[Stored data]
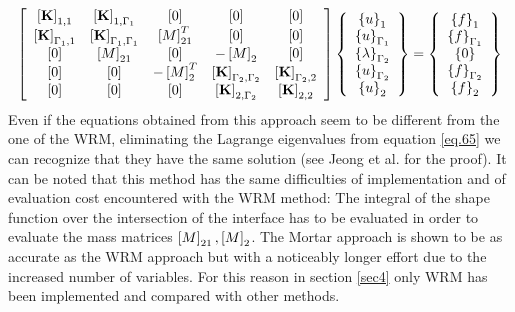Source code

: \begin{equation}
\label{eq.65}
 \left[ \begin{array}{ccccc} 
    \left[{\mathbf{K}}\right]_{1,1} & \left[{\mathbf{K}}\right]_{1,\Gamma_1} &\left[{0}\right] &\left[{0}\right]& \left[{0}\right] \\
   \left[{\mathbf{K}}\right]_{\Gamma_1,1} & \left[{\mathbf{K}}\right]_{\Gamma_1,\Gamma_1} &\left[{M}\right]_{21}^T & \left[{0}\right]& \left[{0}\right]\\ \left[{0}\right] &\left[{M}\right]_{21} &\left[{0}\right] &-\left[{M}\right]_{2}& \left[{0}\right]\\\left[{0}\right]& \left[{0}\right]& -\left[{M}\right]_{2}^T & \left[{\mathbf{K}}\right]_{\Gamma_2,\Gamma_2} &\left[{\mathbf{K}}\right]_{\Gamma_2,2}\\   
    \left[{0}\right] & \left[{0}\right]&\left[{0}\right]& \left[{\mathbf{K}}\right]_{2,\Gamma_2} & \left[{\mathbf{K}}\right]_{2,2}\end{array} \right]\left\lbrace\begin{array}{c} \left\lbrace{u}\right \rbrace_1\\\left\lbrace{u}\right \rbrace_{\Gamma_1}\\\left\lbrace{\lambda}\right \rbrace_{\Gamma_2}\\\left\lbrace{u}\right \rbrace_{\Gamma_2}\\\left\lbrace{u}\right \rbrace_2
    \end{array}\right\rbrace=\left\lbrace\begin{array}{c} \left\lbrace{f}\right \rbrace_1\\\left\lbrace{f}\right \rbrace_{\Gamma_1}\\\left\lbrace{0}\right \rbrace\\\left\lbrace{f}\right \rbrace_{\Gamma_2}\\\left\lbrace{f}\right \rbrace_2
    \end{array}\right\rbrace
\end{equation}
Even if the equations obtained from this approach seem to be different from the one of the WRM, eliminating the Lagrange eigenvalues from equation \eqref{eq.65} we can recognize that they have the same solution (see Jeong et al. \cite{jeong2017element} for the proof). It can be noted that this method has the same difficulties of implementation and of evaluation cost encountered with the WRM method: The integral of the shape function over the intersection of the interface has to be evaluated in order to evaluate the mass matrices $\left[{M}\right]_{21},\left[{M}\right]_{2}$. The Mortar approach is shown to be as accurate as the WRM approach but with a noticeably longer effort due to the increased number of variables. For this reason in section \ref{sec4} only WRM has been implemented and compared with other methods.
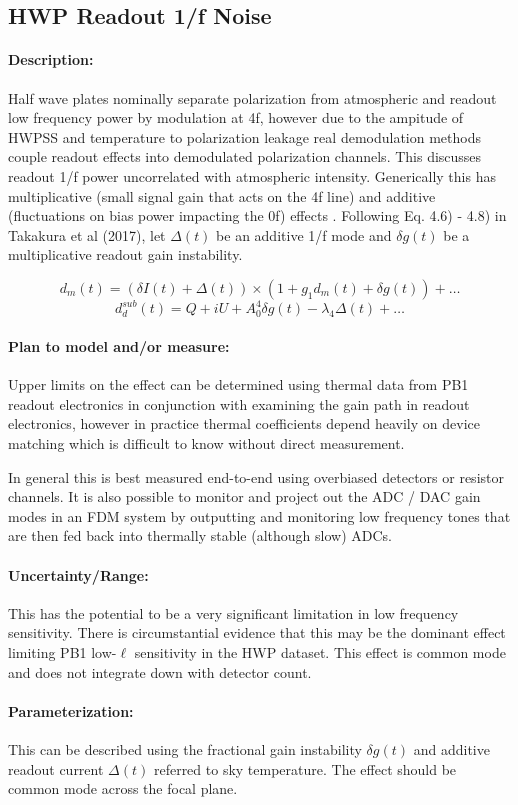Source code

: 
\subsection{HWP Readout 1/f Noise}


\paragraph{Description:}
Half wave plates nominally separate polarization from atmospheric and readout low frequency power by modulation at 4f, however due to the ampitude of HWPSS and temperature to polarization leakage real demodulation methods couple readout effects into demodulated polarization channels. 
This discusses readout 1/f power uncorrelated with atmospheric intensity. Generically this has multiplicative (small signal gain that acts on the 4f line) and additive (fluctuations on bias power impacting the 0f) effects . Following Eq. 4.6) - 4.8) in Takakura et al (2017), let $\Delta(t)$ be an additive 1/f mode and $\delta g(t)$ be a multiplicative readout gain instability.

$$
d_{m}(t) = (\delta I (t) + \Delta (t)) \times (1 + g_{1}d_{m}(t) + \delta g(t)) + …
$$
$$
d_{d}^{sub}(t) = Q + iU + A_{0}^{4} \delta g(t) - \lambda_{4} \Delta (t) + …
$$

\paragraph{Plan to model and/or measure:}
Upper limits on the effect can be determined using thermal data from PB1 readout electronics in conjunction with examining the gain path in readout electronics, however in practice thermal coefficients depend heavily on device matching which is difficult to know without direct measurement.

In general this is best measured end-to-end using overbiased detectors or resistor channels. It is also possible to monitor and project out the ADC / DAC gain modes in an FDM system by outputting and monitoring low frequency tones that are then fed back into thermally stable (although slow) ADCs.

\paragraph{Uncertainty/Range:}

This has the potential to be a very significant limitation in low frequency sensitivity. There is circumstantial evidence that this may be the dominant effect limiting PB1 low-$\ell$ sensitivity in the HWP dataset. This effect is common mode and does not integrate down with detector count.

\paragraph{Parameterization:}

This can be described using the fractional gain instability $\delta g(t)$ and additive readout current $\Delta (t)$ referred to sky temperature. The effect should be common mode across the focal plane.
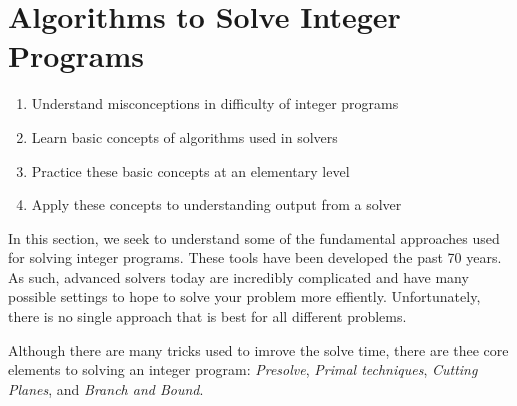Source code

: 
%
%

\chapter{Algorithms to Solve Integer Programs}
\label{sec:IP-algorithms}

\begin{outcome}
\begin{enumerate}
\item Understand misconceptions in difficulty of integer programs
\item Learn basic concepts of algorithms used in solvers
\item Practice these basic concepts at an elementary level
\item Apply these concepts to understanding output from a solver
\end{enumerate}
\end{outcome}

In this section, we seek to understand some of the fundamental approaches used for solving integer programs.   These tools have been developed the past 70 years.  As  such, advanced solvers today are incredibly complicated and have many possible settings to hope to solve your problem more effiently.  Unfortunately, there is no single approach that is best for all different problems.


Although there are many tricks used to imrove the solve time, there are thee core elements to solving an integer program: \emph{Presolve}, \emph{Primal techniques}, \emph{Cutting Planes}, and \emph{Branch and Bound}.   

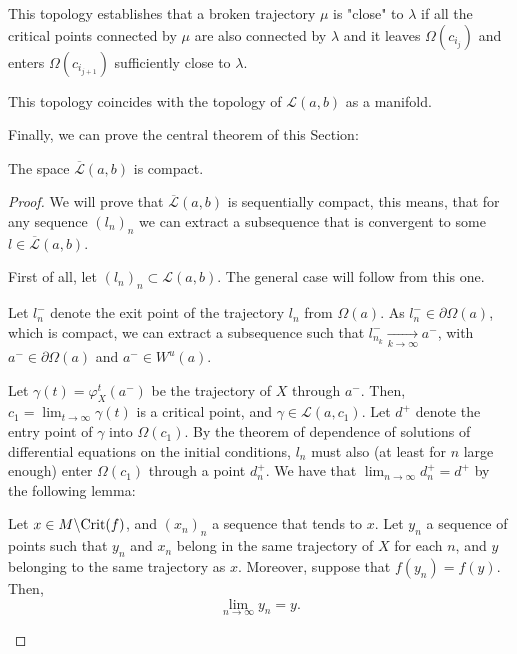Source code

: This topology establishes that a broken trajectory $\mu$ is "close" to $\lambda$ if all the critical points connected by $\mu$ are also connected by $\lambda$ and it leaves $\Omega(c_{i_j})$ and enters $\Omega(c_{i_{j+1}})$ sufficiently close to $\lambda$.

\begin{rmrk}
This topology coincides with the topology of $\mathcal{L}(a,b)$ as a manifold.
\end{rmrk}

Finally, we can prove the central theorem of this Section:

\begin{theo}
The space $\overline{\mathcal{L}}(a,b)$ is compact.
\end{theo}

\begin{proof}
We will prove that $\overline{\mathcal{L}}(a,b)$ is sequentially compact, this means, that for any sequence $(l_n)_n$ we can extract a subsequence that is convergent to some $l \in \overline{\mathcal{L}}(a,b)$.

First of all, let $(l_n)_n \subset \mathcal{L}(a,b)$. The general case will follow from this one.

Let $l_n^{-}$ denote the exit point of the trajectory $l_n$ from $\Omega(a)$. As $l_n^- \in \partial \Omega(a)$, which is compact, we can extract a subsequence such that $l_{n_k}^- \xrightarrow[k \rightarrow \infty]{} a^-$, with $a^- \in \partial \Omega(a)$ and $a^- \in W^u(a)$.

Let $\gamma(t) = \varphi^t_X(a^-)$ be the trajectory of $X$ through $a^-$. Then, $c_1 = \displaystyle\lim_{t \rightarrow \infty} \gamma(t)$ is a critical point, and $\gamma \in \mathcal{L}(a,c_1)$. Let $d^+$ denote the entry point of $\gamma$ into $\Omega(c_1)$. By the theorem of dependence of solutions of differential equations on the initial conditions, $l_n$ must also (at least for $n$ large enough) enter $\Omega(c_1)$ through a point $d_n^+$. We have that $\displaystyle\lim_{n \rightarrow \infty} d_n^+ = d^+$ by the following lemma:

\begin{lema} \label{morse_sequences}
Let $x \in M \backslash \text{Crit}(f)$, and $(x_n)_n$ a sequence that tends to $x$. Let $y_n$ a sequence of points such that $y_n$ and $x_n$ belong in the same trajectory of $X$ for each $n$, and $y$ belonging to the same trajectory as $x$. Moreover, suppose that $f(y_n) = f(y)$. Then,
$$\lim_{n \rightarrow \infty} y_n = y .$$
\end{lema}


\end{proof}
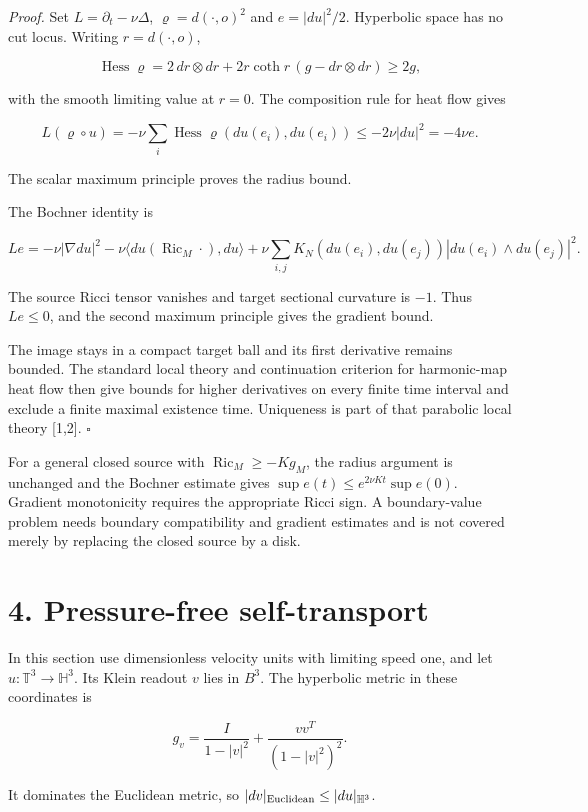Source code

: \documentclass[
  11pt,
  a4paper,
]{article}
\begin{document}
\emph{Proof.} Set \(L=\partial_t-\nu\Delta\), \(\varrho=d(\cdot,o)^2\) and \(e=|du|^2/2\). Hyperbolic space has no cut locus. Writing \(r=d(\cdot,o)\),

\[
\operatorname{Hess}\varrho
=2\,dr\otimes dr+2r\coth r\,(g-dr\otimes dr)\geq2g,
\]

with the smooth limiting value at \(r=0\). The composition rule for heat flow gives

\[
L(\varrho\circ u)
=-\nu\sum_i\operatorname{Hess}\varrho(du(e_i),du(e_i))
\leq-2\nu|du|^2=-4\nu e.
\]

The scalar maximum principle proves the radius bound.

The Bochner identity is

\[
Le=-\nu|\nabla du|^2
-\nu\langle du(\operatorname{Ric}_M\cdot),du\rangle
+\nu\sum_{i,j}K_N(du(e_i),du(e_j))
|du(e_i)\wedge du(e_j)|^2.
\]

The source Ricci tensor vanishes and target sectional curvature is \(-1\). Thus \(Le\leq0\), and the second maximum principle gives the gradient bound.

The image stays in a compact target ball and its first derivative remains bounded. The standard local theory and continuation criterion for harmonic-map heat flow then give bounds for higher derivatives on every finite time interval and exclude a finite maximal existence time. Uniqueness is part of that parabolic local theory {[}1,2{]}. \(\square\)

For a general closed source with \(\operatorname{Ric}_M\geq-Kg_M\), the radius argument is unchanged and the Bochner estimate gives \(\sup e(t)\leq e^{2\nu Kt}\sup e(0)\). Gradient monotonicity requires the appropriate Ricci sign. A boundary-value problem needs boundary compatibility and gradient estimates and is not covered merely by replacing the closed source by a disk.

\section{4. Pressure-free self-transport}\label{pressure-free-self-transport}

In this section use dimensionless velocity units with limiting speed one, and let \(u:\mathbb T^3\to\mathbb H^3\). Its Klein readout \(v\) lies in \(B^3\). The hyperbolic metric in these coordinates is

\[
g_v=\frac{I}{1-|v|^2}+\frac{vv^T}{(1-|v|^2)^2}.
\]

It dominates the Euclidean metric, so \(|dv|_{\rm Euclidean}\leq|du|_{\mathbb H^3}\).
\end{document}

WORK INSTRUCTION:
Working from the records above, write out verbatim only the lines from the line containing "The source Ricci" through the line containing "The image stays".

SOLUTION TO THIS TASK:
The source Ricci tensor vanishes and target sectional curvature is \(-1\). Thus \(Le\leq0\), and the second maximum principle gives the gradient bound.

The image stays in a compact target ball and its first derivative remains bounded. The standard local theory and continuation criterion for harmonic-map heat flow then give bounds for higher derivatives on every finite time interval and exclude a finite maximal existence time. Uniqueness is part of that parabolic local theory {[}1,2{]}. \(\square\)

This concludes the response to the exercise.